▸ What you need to do
Working from the records below, repeat exactly the lines starting at the line that contains "### 02 Generate a new React app with Nx" and ending at the line that contains "nx run store:serve", inclusive.

Dataset records:
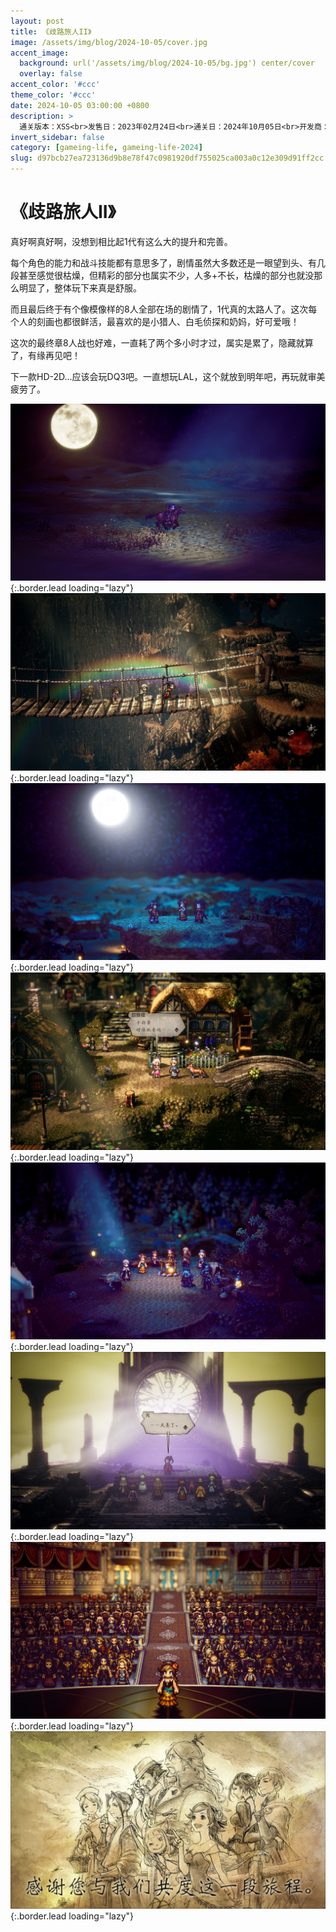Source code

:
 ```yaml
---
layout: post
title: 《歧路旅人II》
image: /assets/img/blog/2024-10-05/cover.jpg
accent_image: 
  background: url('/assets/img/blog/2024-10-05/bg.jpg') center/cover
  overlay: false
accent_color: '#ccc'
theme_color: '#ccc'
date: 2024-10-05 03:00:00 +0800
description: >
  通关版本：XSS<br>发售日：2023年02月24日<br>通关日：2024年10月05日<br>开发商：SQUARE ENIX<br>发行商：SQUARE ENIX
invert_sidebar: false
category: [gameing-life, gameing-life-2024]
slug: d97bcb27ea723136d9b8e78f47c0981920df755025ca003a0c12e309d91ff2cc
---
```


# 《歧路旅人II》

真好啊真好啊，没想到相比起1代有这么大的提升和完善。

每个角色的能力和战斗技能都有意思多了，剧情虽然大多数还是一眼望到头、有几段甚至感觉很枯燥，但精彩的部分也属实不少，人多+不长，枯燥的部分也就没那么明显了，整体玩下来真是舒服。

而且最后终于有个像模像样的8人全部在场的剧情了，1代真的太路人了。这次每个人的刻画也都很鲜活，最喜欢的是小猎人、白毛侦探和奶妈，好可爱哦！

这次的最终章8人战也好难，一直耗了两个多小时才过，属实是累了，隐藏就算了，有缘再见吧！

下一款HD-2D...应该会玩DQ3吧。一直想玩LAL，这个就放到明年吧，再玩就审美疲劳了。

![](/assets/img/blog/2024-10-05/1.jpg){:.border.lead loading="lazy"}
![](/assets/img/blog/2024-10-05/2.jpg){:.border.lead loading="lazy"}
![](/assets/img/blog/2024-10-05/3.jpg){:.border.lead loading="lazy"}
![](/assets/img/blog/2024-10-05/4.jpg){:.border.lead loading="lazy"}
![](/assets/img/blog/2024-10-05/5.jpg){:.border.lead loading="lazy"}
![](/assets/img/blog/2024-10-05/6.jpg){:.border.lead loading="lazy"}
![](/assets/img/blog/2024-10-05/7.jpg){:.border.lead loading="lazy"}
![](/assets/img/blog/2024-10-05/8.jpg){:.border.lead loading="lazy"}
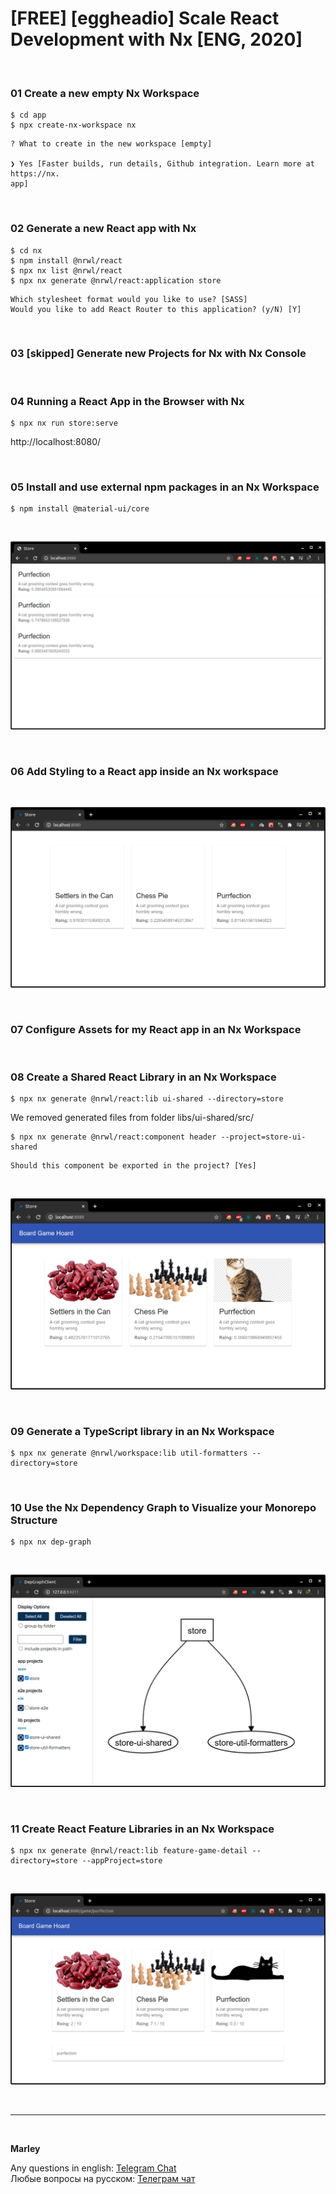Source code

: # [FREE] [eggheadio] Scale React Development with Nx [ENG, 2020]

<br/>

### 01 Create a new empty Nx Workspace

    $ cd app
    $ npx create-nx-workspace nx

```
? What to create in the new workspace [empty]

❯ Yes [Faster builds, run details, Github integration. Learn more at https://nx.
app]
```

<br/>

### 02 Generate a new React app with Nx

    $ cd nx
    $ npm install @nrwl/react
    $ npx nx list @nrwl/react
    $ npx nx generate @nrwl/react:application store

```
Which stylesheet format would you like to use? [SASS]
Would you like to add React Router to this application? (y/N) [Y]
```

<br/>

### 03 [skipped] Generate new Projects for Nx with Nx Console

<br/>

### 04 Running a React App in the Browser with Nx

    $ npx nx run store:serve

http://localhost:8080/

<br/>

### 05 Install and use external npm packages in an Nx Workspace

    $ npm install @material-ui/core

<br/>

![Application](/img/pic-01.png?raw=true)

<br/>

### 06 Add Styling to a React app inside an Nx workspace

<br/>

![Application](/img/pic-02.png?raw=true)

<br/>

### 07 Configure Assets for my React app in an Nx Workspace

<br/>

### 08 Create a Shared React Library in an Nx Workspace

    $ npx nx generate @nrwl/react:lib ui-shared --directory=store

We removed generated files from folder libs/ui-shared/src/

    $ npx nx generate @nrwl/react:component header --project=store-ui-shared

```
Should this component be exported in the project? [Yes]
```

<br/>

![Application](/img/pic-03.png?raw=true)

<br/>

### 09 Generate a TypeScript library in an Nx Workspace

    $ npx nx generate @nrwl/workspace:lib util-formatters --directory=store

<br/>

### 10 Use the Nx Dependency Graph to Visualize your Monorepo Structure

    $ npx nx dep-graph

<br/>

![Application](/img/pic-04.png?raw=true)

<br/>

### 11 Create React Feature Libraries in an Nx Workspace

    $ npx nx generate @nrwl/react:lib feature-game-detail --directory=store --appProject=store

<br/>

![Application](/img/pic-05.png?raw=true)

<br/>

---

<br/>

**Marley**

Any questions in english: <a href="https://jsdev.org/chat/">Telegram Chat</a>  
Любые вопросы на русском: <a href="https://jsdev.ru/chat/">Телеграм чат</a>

▸ Written solution
### 02 Generate a new React app with Nx

    $ cd nx
    $ npm install @nrwl/react
    $ npx nx list @nrwl/react
    $ npx nx generate @nrwl/react:application store

```
Which stylesheet format would you like to use? [SASS]
Would you like to add React Router to this application? (y/N) [Y]
```

<br/>

### 03 [skipped] Generate new Projects for Nx with Nx Console

<br/>

### 04 Running a React App in the Browser with Nx

    $ npx nx run store:serve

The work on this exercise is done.